— TASK TO COMPLETE —
Set down the data below from its first line to the line holding "## **Contributor**", inclusive; omit all pictures.

— RECORDS SHOWN —
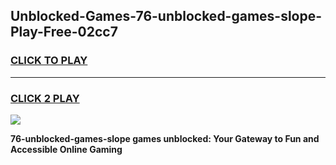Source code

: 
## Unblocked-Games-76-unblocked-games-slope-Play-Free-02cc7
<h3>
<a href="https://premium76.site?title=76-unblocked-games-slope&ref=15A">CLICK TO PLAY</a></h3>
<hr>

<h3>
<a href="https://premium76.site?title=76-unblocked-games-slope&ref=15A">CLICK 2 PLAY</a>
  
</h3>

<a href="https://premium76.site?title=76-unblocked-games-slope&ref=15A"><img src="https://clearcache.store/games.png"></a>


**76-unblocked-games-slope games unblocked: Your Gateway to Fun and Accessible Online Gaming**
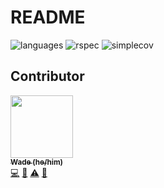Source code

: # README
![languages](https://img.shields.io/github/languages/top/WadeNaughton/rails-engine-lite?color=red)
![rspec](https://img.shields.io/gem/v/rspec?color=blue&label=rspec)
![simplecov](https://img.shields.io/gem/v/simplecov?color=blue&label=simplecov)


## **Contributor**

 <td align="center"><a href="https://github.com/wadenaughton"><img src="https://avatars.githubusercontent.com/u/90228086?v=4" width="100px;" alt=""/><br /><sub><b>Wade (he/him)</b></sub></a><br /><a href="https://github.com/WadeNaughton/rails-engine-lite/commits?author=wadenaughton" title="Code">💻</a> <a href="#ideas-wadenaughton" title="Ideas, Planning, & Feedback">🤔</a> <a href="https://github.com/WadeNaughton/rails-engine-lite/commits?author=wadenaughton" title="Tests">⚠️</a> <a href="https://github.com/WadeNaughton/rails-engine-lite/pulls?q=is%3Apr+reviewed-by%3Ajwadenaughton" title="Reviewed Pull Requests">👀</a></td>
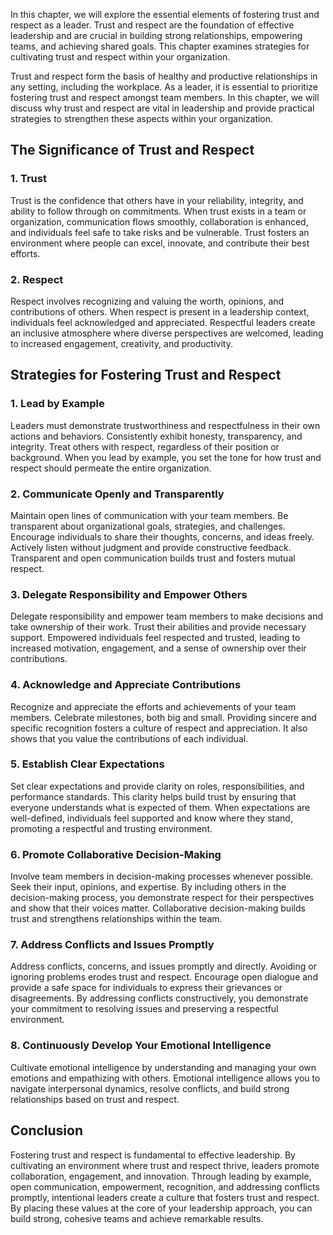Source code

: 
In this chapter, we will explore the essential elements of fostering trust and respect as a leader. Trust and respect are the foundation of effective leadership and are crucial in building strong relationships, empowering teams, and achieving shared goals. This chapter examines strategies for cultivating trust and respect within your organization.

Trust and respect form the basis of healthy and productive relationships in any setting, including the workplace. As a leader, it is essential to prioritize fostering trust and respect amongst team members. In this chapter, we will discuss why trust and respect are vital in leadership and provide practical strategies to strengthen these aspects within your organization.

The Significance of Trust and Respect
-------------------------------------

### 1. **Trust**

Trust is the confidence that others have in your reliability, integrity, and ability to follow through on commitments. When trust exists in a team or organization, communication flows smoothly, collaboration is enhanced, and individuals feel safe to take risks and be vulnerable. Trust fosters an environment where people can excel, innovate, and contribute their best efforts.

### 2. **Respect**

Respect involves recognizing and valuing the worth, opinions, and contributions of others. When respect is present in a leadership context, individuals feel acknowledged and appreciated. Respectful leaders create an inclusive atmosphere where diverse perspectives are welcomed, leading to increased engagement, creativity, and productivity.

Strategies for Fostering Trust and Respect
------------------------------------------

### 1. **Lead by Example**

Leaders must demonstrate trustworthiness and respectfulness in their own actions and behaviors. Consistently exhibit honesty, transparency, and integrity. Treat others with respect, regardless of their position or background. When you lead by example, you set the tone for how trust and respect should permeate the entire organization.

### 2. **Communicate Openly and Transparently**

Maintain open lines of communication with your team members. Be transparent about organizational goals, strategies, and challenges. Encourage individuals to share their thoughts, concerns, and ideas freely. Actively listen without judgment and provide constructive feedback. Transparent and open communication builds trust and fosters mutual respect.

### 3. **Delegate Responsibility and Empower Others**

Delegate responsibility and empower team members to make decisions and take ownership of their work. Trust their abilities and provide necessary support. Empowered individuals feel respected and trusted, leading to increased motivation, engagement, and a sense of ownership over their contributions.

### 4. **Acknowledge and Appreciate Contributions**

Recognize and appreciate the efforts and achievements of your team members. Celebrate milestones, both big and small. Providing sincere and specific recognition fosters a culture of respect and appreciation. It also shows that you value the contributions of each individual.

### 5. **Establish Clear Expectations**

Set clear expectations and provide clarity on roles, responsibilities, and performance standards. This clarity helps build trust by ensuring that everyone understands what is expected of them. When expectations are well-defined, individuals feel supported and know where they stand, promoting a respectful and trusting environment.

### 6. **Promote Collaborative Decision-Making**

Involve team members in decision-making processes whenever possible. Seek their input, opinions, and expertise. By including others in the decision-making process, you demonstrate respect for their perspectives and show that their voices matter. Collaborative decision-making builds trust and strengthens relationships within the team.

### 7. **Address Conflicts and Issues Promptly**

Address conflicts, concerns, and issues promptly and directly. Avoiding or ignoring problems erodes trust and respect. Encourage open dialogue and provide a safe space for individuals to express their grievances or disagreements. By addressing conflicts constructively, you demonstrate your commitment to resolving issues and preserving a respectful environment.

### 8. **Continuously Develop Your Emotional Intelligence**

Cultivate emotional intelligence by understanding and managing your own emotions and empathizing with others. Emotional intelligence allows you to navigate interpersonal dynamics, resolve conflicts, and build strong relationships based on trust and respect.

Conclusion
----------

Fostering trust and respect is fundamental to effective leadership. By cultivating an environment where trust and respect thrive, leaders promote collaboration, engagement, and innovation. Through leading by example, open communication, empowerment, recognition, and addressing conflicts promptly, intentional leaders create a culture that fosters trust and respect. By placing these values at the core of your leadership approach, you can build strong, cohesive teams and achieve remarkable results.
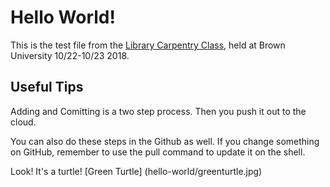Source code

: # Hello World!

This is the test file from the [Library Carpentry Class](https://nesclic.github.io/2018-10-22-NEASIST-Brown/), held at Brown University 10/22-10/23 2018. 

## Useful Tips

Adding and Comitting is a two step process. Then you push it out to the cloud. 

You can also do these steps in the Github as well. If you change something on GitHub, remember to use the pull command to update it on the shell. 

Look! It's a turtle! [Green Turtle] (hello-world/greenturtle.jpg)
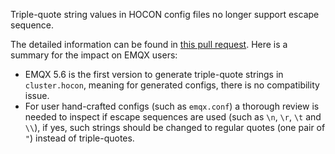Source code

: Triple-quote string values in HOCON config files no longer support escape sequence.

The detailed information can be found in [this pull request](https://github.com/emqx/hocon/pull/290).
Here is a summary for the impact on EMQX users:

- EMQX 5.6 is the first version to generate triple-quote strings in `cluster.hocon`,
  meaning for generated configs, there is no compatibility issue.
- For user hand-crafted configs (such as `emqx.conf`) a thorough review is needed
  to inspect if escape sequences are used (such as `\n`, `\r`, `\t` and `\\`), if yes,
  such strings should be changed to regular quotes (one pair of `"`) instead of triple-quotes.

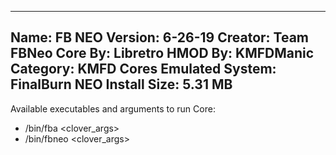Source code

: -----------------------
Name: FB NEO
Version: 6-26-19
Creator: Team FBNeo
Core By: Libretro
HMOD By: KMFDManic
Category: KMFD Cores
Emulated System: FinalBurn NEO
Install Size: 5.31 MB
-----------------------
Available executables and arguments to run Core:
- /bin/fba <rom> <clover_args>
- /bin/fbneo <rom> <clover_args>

— RESULT OF THE TASK —
Source code

: 
## Unblocked-Games-76-unblocked-games-slope-Play-Free-02cc7
<h3>
<a href="https://premium76.site?title=76-unblocked-games-slope&ref=15A">CLICK TO PLAY</a></h3>
<hr>

<h3>
<a href="https://premium76.site?title=76-unblocked-games-slope&ref=15A">CLICK 2 PLAY</a>
  
</h3>

<a href="https://premium76.site?title=76-unblocked-games-slope&ref=15A"><img src="https://clearcache.store/games.png"></a>


**76-unblocked-games-slope games unblocked: Your Gateway to Fun and Accessible Online Gaming**
Source code

: # README
![languages](https://img.shields.io/github/languages/top/WadeNaughton/rails-engine-lite?color=red)
![rspec](https://img.shields.io/gem/v/rspec?color=blue&label=rspec)
![simplecov](https://img.shields.io/gem/v/simplecov?color=blue&label=simplecov)


## **Contributor**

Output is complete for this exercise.